• SUPPLIED MATERIAL:
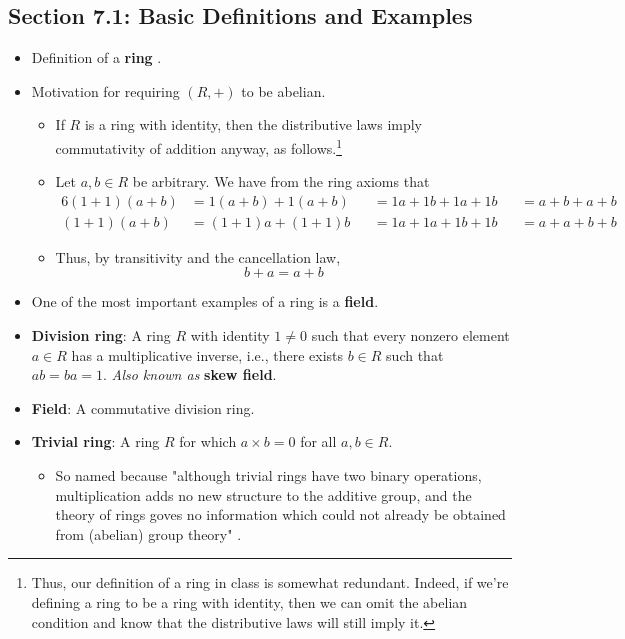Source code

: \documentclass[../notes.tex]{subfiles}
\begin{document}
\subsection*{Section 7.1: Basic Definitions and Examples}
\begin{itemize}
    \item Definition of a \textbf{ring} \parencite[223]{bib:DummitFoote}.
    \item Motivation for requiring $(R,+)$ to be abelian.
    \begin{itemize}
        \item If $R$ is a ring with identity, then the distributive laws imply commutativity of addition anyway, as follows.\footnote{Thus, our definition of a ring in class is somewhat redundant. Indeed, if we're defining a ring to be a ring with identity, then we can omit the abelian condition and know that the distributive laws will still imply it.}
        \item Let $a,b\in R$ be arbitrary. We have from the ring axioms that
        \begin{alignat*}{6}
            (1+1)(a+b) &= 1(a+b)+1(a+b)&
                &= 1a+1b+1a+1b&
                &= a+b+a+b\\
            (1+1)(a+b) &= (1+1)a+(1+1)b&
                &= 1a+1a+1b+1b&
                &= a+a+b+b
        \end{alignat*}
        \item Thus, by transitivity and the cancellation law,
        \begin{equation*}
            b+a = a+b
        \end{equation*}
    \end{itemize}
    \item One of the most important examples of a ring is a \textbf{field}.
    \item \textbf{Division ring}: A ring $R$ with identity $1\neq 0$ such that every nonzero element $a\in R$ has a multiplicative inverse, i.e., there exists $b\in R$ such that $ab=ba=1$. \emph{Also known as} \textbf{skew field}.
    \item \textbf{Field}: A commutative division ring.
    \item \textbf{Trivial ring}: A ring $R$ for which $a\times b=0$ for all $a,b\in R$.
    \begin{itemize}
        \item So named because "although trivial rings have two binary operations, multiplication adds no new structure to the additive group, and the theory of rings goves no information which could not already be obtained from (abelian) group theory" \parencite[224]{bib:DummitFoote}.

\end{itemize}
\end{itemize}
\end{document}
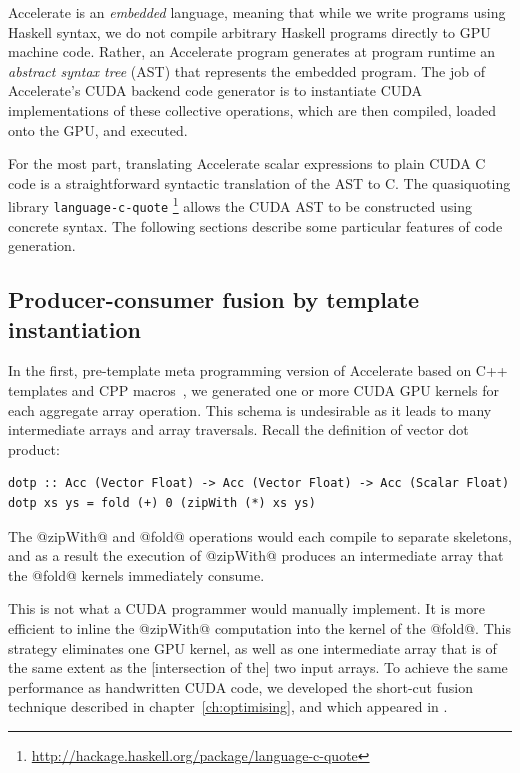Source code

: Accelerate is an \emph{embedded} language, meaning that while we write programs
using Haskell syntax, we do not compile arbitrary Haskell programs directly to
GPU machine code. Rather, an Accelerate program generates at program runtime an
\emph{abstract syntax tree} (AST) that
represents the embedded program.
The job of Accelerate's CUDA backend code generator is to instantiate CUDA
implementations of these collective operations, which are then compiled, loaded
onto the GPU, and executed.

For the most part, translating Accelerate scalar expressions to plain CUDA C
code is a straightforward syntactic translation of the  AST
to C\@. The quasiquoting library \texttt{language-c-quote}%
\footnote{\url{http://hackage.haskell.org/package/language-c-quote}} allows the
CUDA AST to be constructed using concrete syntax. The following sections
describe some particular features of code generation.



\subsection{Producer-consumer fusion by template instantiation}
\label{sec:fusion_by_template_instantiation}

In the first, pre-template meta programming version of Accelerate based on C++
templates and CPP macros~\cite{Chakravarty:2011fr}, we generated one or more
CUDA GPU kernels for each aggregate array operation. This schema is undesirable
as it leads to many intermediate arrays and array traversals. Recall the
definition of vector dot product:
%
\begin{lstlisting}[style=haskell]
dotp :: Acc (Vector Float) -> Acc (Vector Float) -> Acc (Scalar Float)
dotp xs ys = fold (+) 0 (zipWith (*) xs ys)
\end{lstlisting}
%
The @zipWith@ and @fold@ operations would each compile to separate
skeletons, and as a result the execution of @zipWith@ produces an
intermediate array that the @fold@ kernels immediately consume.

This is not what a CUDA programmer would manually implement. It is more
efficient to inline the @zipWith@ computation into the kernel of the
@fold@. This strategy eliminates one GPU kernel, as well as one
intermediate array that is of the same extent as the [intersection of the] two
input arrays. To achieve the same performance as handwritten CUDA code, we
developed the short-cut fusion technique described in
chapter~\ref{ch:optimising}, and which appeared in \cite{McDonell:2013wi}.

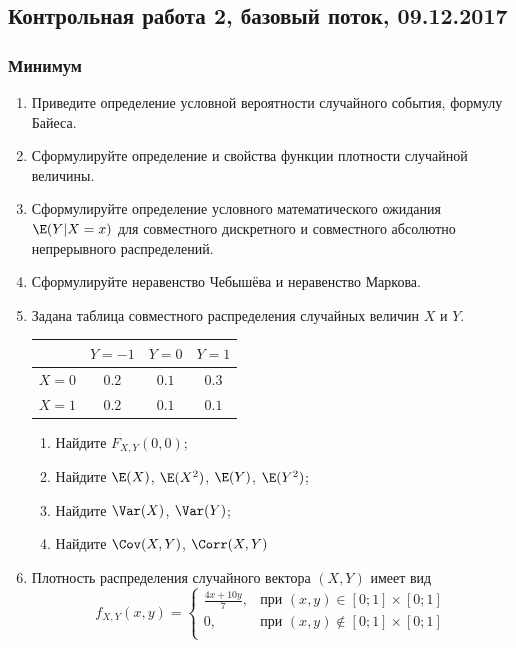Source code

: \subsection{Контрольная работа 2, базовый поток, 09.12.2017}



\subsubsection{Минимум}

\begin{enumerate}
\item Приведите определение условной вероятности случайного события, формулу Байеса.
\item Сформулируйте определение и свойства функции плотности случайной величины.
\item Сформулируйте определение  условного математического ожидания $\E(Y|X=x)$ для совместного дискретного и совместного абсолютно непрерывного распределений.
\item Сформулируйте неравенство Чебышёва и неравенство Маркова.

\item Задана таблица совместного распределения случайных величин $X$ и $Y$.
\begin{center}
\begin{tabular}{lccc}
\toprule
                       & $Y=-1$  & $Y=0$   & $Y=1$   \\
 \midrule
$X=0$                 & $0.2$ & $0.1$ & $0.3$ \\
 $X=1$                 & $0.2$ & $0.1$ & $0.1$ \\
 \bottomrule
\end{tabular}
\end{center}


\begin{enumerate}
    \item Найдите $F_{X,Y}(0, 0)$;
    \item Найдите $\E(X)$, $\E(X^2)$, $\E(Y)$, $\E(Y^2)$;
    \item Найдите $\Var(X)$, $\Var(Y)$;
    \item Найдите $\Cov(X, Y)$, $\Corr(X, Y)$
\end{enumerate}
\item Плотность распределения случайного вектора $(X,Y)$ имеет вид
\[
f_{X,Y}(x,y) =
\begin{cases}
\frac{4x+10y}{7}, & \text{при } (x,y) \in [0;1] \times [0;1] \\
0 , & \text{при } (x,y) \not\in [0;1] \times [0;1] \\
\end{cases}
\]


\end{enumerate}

• EXERCISE GOAL: Which lines hold the string "emph"? Copy all of them from the data above.

• WRITTEN REPLY:
    \item \textbf{Division ring}: A ring $R$ with identity $1\neq 0$ such that every nonzero element $a\in R$ has a multiplicative inverse, i.e., there exists $b\in R$ such that $ab=ba=1$. \emph{Also known as} \textbf{skew field}.
: Accelerate is an \emph{embedded} language, meaning that while we write programs
\emph{abstract syntax tree} (AST) that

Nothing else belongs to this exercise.